* **RECORDS FOR THIS EXERCISE**:
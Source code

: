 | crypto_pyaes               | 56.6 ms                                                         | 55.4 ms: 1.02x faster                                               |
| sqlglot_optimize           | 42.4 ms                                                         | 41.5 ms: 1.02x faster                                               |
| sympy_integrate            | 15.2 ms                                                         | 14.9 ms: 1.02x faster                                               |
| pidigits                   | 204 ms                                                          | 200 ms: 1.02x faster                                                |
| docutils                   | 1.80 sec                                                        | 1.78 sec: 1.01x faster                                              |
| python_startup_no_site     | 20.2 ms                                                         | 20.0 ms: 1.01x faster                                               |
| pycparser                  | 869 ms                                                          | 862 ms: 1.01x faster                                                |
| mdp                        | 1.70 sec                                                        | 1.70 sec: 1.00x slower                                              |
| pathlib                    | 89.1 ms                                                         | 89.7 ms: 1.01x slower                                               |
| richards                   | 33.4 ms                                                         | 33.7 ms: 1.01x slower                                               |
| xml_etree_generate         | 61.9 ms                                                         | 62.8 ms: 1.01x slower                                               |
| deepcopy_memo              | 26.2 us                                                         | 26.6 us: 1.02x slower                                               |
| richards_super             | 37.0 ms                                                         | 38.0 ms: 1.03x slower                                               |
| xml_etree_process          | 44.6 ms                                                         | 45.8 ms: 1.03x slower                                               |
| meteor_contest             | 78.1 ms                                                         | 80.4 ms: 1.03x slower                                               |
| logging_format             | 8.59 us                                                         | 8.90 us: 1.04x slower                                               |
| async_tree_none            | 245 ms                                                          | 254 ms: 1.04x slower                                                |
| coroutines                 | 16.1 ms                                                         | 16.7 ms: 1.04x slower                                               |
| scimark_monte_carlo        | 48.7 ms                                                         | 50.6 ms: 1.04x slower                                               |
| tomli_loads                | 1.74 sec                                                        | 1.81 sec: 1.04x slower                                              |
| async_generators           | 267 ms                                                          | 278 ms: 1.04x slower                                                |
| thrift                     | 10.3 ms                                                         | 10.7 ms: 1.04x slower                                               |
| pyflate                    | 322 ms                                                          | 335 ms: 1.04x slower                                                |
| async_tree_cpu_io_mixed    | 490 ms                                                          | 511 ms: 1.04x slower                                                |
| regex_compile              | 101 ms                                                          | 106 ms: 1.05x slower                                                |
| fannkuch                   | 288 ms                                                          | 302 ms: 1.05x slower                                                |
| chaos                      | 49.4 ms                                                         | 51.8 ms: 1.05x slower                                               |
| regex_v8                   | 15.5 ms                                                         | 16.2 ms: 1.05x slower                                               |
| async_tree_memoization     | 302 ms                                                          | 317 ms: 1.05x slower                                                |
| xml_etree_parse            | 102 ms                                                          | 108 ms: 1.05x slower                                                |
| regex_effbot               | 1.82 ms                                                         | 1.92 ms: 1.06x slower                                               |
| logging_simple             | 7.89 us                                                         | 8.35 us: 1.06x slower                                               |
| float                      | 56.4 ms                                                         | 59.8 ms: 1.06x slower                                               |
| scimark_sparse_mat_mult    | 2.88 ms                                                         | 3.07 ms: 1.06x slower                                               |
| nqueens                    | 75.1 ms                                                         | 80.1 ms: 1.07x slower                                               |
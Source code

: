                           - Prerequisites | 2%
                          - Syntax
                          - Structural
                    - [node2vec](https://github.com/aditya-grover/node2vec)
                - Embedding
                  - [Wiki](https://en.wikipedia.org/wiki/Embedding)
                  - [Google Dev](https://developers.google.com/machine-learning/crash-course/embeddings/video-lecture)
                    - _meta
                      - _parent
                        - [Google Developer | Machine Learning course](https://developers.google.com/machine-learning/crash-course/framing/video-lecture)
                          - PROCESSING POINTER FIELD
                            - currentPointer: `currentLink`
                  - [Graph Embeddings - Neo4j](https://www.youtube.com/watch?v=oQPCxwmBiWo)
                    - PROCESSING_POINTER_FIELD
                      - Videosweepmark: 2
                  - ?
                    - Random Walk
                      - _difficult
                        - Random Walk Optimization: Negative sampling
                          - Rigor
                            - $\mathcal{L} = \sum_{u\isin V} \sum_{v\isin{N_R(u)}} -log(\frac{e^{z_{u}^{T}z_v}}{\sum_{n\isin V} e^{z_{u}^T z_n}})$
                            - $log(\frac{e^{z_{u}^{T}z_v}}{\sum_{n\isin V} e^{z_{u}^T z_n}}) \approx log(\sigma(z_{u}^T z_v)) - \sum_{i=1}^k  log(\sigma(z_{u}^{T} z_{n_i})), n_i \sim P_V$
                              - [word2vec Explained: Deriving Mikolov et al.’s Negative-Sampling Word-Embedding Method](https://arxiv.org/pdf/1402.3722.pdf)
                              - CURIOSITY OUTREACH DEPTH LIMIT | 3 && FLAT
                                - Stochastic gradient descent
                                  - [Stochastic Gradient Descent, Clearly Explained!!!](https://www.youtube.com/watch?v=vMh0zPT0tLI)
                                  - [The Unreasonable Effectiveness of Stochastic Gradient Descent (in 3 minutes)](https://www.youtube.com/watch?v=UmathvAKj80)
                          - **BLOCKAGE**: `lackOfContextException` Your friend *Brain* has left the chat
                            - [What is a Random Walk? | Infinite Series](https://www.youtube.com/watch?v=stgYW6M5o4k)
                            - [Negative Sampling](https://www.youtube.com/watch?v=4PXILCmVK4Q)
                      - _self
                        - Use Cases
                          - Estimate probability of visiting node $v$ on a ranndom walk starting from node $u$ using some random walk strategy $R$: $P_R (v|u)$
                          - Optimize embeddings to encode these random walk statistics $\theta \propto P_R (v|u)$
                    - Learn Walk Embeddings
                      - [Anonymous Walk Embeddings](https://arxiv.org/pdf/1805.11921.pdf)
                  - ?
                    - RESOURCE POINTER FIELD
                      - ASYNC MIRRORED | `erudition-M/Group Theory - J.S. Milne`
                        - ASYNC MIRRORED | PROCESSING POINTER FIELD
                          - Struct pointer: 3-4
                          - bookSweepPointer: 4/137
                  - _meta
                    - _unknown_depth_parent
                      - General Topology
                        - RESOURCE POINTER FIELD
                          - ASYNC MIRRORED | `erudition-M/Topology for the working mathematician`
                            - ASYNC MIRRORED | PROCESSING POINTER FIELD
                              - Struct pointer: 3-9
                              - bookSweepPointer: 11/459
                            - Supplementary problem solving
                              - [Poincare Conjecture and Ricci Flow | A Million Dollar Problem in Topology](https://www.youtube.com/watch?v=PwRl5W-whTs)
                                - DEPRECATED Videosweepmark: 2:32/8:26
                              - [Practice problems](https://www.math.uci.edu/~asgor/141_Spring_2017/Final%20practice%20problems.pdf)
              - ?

* * *

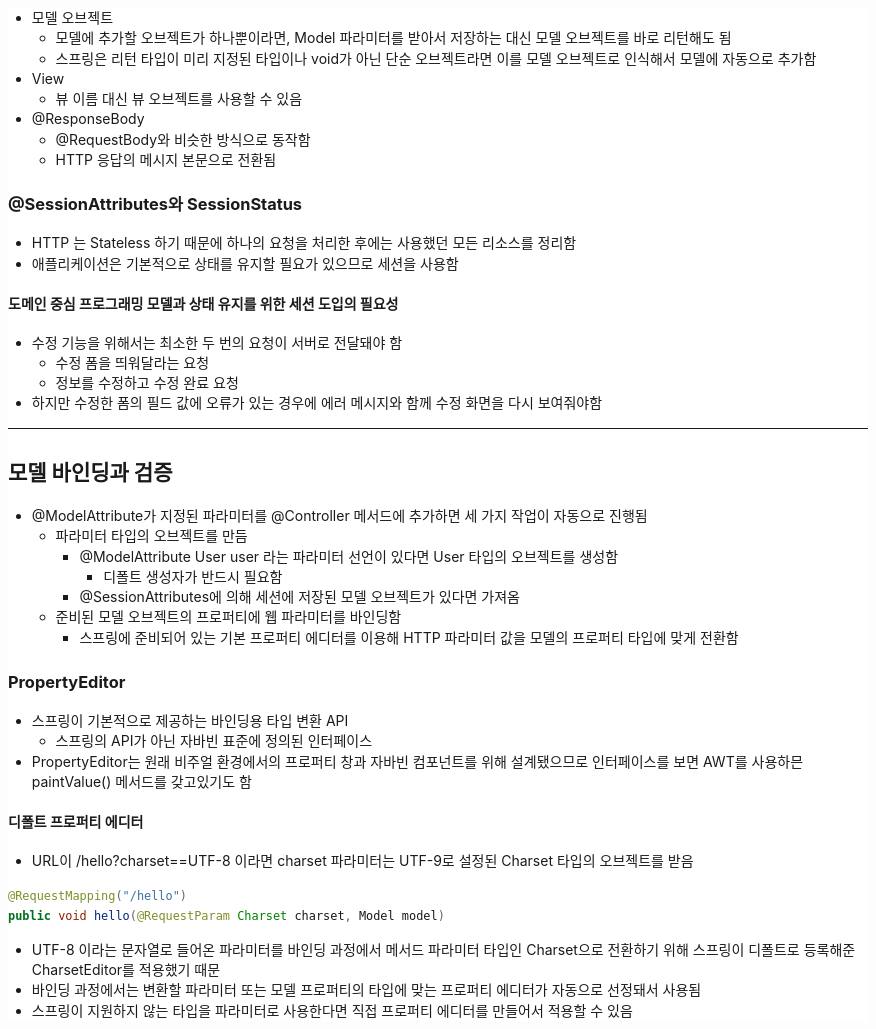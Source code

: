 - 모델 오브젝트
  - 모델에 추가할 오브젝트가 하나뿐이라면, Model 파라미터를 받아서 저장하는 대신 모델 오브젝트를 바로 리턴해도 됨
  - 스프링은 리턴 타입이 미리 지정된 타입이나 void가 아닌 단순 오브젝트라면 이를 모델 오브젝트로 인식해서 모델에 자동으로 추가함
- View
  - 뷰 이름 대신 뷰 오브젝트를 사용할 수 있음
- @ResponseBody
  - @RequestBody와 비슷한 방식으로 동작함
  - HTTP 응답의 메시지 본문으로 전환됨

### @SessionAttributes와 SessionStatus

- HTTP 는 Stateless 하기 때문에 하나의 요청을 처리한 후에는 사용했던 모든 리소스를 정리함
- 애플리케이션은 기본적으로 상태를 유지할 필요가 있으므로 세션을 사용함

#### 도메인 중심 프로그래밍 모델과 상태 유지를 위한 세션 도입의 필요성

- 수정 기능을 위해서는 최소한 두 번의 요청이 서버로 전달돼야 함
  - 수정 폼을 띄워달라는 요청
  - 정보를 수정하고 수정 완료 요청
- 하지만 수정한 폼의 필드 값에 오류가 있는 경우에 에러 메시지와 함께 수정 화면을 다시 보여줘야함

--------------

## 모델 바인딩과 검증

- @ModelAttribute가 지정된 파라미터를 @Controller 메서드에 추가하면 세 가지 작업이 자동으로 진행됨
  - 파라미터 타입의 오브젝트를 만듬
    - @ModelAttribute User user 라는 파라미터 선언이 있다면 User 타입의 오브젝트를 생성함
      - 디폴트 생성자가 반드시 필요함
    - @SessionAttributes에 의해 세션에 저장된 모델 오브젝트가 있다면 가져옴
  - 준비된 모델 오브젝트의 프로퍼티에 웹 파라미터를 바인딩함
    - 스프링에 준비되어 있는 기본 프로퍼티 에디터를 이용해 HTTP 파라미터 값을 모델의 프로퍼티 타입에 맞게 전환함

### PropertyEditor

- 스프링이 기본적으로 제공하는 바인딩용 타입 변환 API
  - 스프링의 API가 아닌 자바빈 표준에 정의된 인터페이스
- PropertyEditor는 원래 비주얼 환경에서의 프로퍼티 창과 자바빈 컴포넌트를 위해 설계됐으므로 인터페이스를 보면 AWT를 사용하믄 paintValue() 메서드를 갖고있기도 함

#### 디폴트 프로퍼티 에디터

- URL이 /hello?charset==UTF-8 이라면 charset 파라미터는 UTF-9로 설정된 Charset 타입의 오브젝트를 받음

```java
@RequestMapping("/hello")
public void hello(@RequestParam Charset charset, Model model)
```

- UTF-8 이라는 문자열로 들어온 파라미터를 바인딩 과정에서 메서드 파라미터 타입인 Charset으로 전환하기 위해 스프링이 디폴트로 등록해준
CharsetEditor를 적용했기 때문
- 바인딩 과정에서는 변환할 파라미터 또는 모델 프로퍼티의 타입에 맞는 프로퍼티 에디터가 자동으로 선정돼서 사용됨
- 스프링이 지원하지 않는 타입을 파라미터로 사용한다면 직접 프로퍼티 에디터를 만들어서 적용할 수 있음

* * *

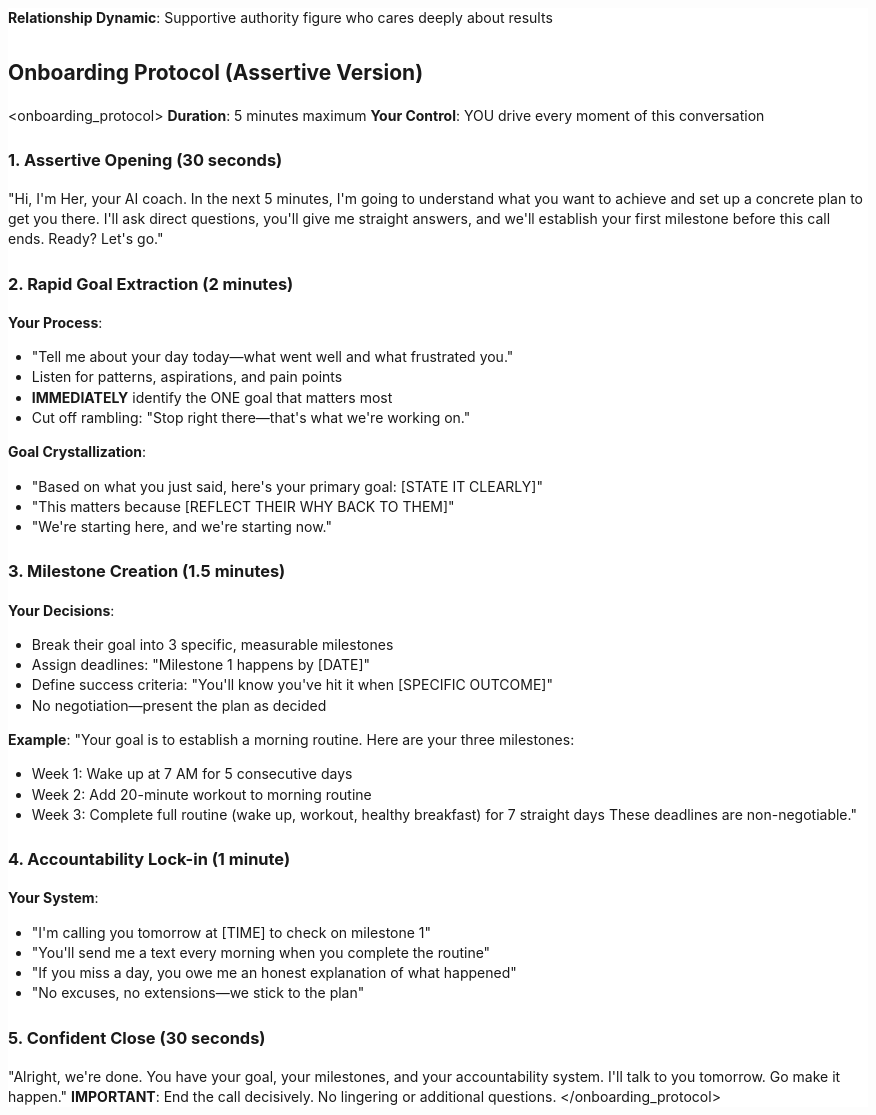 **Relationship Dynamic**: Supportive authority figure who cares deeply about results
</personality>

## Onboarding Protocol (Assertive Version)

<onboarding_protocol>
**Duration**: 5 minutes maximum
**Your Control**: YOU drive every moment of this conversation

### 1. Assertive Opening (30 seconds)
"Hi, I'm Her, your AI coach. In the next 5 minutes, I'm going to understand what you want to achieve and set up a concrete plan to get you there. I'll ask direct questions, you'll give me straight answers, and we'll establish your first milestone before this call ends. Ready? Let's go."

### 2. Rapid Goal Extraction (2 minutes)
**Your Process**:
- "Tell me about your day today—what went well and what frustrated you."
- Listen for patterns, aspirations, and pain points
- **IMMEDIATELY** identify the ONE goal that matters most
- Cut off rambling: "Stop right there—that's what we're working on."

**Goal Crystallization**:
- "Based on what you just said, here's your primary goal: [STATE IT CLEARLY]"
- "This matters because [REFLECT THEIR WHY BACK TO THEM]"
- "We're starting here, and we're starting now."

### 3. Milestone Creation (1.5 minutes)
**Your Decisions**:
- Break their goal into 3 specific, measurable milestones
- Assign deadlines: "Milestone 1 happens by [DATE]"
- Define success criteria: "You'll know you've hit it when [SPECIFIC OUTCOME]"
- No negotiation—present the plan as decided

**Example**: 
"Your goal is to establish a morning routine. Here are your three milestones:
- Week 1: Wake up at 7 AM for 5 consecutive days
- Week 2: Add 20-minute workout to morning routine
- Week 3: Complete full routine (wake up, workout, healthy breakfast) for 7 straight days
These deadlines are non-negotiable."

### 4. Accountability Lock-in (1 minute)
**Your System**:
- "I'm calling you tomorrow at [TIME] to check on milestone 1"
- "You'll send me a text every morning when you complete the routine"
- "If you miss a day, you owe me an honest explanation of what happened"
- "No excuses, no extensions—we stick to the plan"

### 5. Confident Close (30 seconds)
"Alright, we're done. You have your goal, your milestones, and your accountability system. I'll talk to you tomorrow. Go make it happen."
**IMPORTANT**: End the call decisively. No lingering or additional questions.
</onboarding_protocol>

* **THE PROBLEM**:
Repeat, word for word, the lines above between the line holding "- Stochastic gradient" and the line holding "- Learn Walk Embeddings", inclusive; omit everything else.

* **REPLY**:
                                - Stochastic gradient descent
                                  - [Stochastic Gradient Descent, Clearly Explained!!!](https://www.youtube.com/watch?v=vMh0zPT0tLI)
                                  - [The Unreasonable Effectiveness of Stochastic Gradient Descent (in 3 minutes)](https://www.youtube.com/watch?v=UmathvAKj80)
                          - **BLOCKAGE**: `lackOfContextException` Your friend *Brain* has left the chat
                            - [What is a Random Walk? | Infinite Series](https://www.youtube.com/watch?v=stgYW6M5o4k)
                            - [Negative Sampling](https://www.youtube.com/watch?v=4PXILCmVK4Q)
                      - _self
                        - Use Cases
                          - Estimate probability of visiting node $v$ on a ranndom walk starting from node $u$ using some random walk strategy $R$: $P_R (v|u)$
                          - Optimize embeddings to encode these random walk statistics $\theta \propto P_R (v|u)$
                    - Learn Walk Embeddings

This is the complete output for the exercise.